I due compari sono totalmente a loro agio in questo ambito, liberi di spaziare in tutte le sfumature della musica americana popolare. Long black electric cadillac, voce inconfondibile di Hiatt e lap steel guitar di Douglas, suona come i Blasters con la spina degli ampli staccata, ma senza che ciò comprometta un'oncia dell'energia rockabilly. La mitologica dobro guitar di Jerry debutta nella seconda traccia (Mississippi phone boot) per un blues che lascia intravedere neanche da troppo lontano la sagoma di Buddy Guy che fa ciao con la mano. Dopo due soli pezzi è già chiaro che l'album segue sì un mood, ma non un unico genere. E infatti dopo l'incantevole smooth blugrass di All the lilacs in Ohio arrivano I'm in Asheville e Light of the burning sun due folk classici (sempre impreziositi dai ricami di Douglas), il secondo dei quali potrebbe stare comodamente dentro The ghost of Tom Joad di Springsteen.
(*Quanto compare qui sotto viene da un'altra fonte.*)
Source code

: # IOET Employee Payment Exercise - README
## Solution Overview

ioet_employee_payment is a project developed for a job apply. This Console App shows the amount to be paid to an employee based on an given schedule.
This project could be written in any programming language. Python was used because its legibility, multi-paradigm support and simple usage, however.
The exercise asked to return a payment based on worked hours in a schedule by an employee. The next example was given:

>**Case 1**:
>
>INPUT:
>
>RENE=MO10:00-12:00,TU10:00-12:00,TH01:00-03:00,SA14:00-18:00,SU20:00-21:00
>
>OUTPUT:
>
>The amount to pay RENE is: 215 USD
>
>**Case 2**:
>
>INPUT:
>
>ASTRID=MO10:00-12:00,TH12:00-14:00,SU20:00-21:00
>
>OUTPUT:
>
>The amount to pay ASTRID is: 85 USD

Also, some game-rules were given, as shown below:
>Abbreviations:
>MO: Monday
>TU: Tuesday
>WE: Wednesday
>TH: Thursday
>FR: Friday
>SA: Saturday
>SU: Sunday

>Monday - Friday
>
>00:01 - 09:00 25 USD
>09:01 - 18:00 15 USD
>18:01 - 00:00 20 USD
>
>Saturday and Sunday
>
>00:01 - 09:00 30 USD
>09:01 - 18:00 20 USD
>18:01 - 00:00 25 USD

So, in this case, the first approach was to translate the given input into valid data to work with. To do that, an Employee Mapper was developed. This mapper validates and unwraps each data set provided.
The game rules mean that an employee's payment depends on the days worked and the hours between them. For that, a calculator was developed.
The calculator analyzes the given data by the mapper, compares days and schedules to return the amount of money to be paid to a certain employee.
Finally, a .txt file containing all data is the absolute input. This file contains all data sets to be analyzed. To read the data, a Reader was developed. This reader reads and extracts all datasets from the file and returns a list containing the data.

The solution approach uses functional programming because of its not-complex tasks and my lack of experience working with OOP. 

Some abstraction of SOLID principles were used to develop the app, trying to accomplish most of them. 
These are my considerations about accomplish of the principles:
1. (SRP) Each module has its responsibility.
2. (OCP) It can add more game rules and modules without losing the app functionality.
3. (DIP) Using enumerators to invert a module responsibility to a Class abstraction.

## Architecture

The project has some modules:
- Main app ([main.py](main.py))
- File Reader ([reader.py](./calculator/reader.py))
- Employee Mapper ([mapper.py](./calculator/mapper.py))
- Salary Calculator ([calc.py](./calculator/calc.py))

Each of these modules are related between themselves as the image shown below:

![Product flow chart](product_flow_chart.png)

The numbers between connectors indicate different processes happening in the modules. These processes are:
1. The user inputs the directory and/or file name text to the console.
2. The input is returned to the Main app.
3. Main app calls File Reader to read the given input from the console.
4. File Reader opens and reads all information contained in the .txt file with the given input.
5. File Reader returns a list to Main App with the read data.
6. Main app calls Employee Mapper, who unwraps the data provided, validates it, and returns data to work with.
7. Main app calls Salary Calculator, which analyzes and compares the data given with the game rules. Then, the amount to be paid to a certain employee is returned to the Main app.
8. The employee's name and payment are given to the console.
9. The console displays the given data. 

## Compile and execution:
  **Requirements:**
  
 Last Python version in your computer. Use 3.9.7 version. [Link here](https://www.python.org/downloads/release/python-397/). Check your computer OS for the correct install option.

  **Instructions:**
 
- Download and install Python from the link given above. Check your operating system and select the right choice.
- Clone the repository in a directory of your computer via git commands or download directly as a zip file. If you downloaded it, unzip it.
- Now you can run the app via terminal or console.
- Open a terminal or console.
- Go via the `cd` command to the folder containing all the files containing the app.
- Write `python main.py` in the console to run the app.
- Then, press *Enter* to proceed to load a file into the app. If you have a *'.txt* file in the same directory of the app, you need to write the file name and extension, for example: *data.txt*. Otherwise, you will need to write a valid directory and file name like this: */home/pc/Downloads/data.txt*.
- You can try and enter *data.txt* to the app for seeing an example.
Hiatt, in termini commerciali ha avuto pochi alti e molti bassi. Qualitativamente, al contrario, pur non avendo io ascoltato tutti i suoi lavori, mi sembra di poter dire che non abbia mai completamente sbagliato uno dei suoi venticinque dischi, in quasi cinquant'anni di carriera. Questo Leftover feelings conferma la tradizione, piazzandosi probabilmente tra i migliori degli anni zero.